** Opening Excerpted records block **

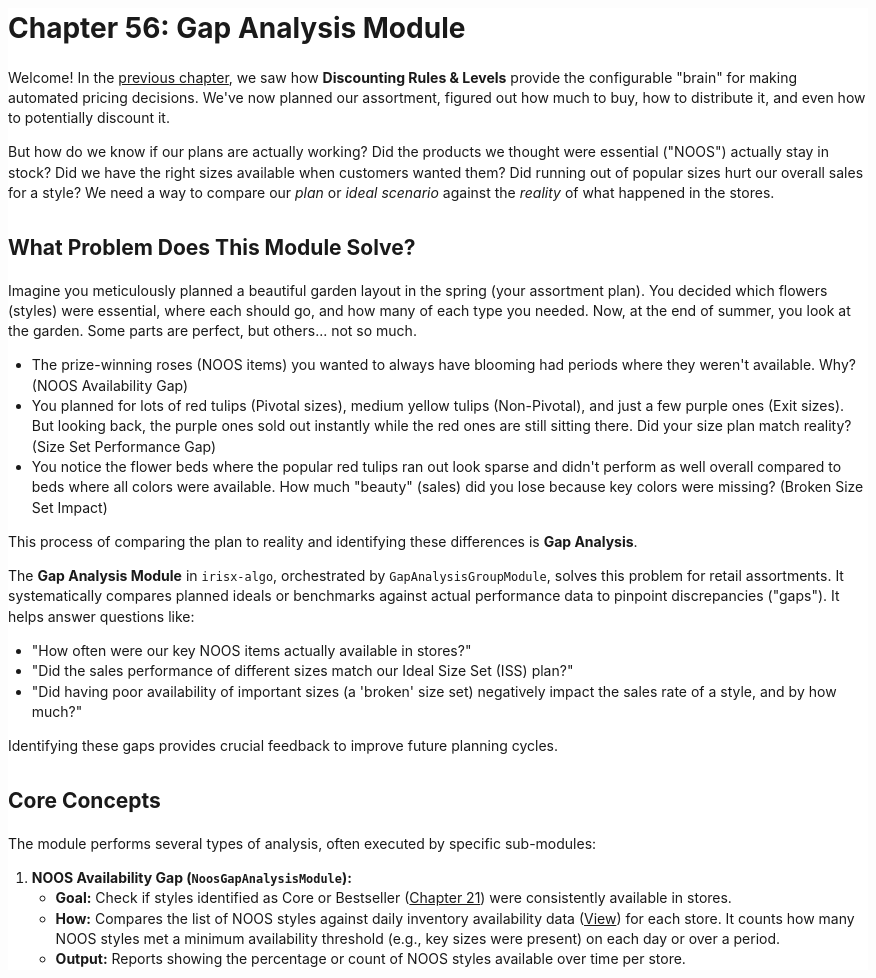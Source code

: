 # Chapter 56: Gap Analysis Module

Welcome! In the [previous chapter](55_discounting_rules___levels_.md), we saw how **Discounting Rules & Levels** provide the configurable "brain" for making automated pricing decisions. We've now planned our assortment, figured out how much to buy, how to distribute it, and even how to potentially discount it.

But how do we know if our plans are actually working? Did the products we thought were essential ("NOOS") actually stay in stock? Did we have the right sizes available when customers wanted them? Did running out of popular sizes hurt our overall sales for a style? We need a way to compare our *plan* or *ideal scenario* against the *reality* of what happened in the stores.

## What Problem Does This Module Solve?

Imagine you meticulously planned a beautiful garden layout in the spring (your assortment plan). You decided which flowers (styles) were essential, where each should go, and how many of each type you needed. Now, at the end of summer, you look at the garden. Some parts are perfect, but others... not so much.
*   The prize-winning roses (NOOS items) you wanted to always have blooming had periods where they weren't available. Why? (NOOS Availability Gap)
*   You planned for lots of red tulips (Pivotal sizes), medium yellow tulips (Non-Pivotal), and just a few purple ones (Exit sizes). But looking back, the purple ones sold out instantly while the red ones are still sitting there. Did your size plan match reality? (Size Set Performance Gap)
*   You notice the flower beds where the popular red tulips ran out look sparse and didn't perform as well overall compared to beds where all colors were available. How much "beauty" (sales) did you lose because key colors were missing? (Broken Size Set Impact)

This process of comparing the plan to reality and identifying these differences is **Gap Analysis**.

The **Gap Analysis Module** in `irisx-algo`, orchestrated by `GapAnalysisGroupModule`, solves this problem for retail assortments. It systematically compares planned ideals or benchmarks against actual performance data to pinpoint discrepancies ("gaps"). It helps answer questions like:
*   "How often were our key NOOS items actually available in stores?"
*   "Did the sales performance of different sizes match our Ideal Size Set (ISS) plan?"
*   "Did having poor availability of important sizes (a 'broken' size set) negatively impact the sales rate of a style, and by how much?"

Identifying these gaps provides crucial feedback to improve future planning cycles.

## Core Concepts

The module performs several types of analysis, often executed by specific sub-modules:

1.  **NOOS Availability Gap (`NoosGapAnalysisModule`):**
    *   **Goal:** Check if styles identified as Core or Bestseller ([Chapter 21](21_noos_identification__noosgroupmodule__.md)) were consistently available in stores.
    *   **How:** Compares the list of NOOS styles against daily inventory availability data ([View](10_view_.md)) for each store. It counts how many NOOS styles met a minimum availability threshold (e.g., key sizes were present) on each day or over a period.
    *   **Output:** Reports showing the percentage or count of NOOS styles available over time per store.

** Closing Excerpted records block **

__How to complete this task__
Look through the entries above. Copy each line in which the string "Core" occurs.

__Exercise result__
## Core Concepts
    *   **Goal:** Check if styles identified as Core or Bestseller ([Chapter 21](21_noos_identification__noosgroupmodule__.md)) were consistently available in stores.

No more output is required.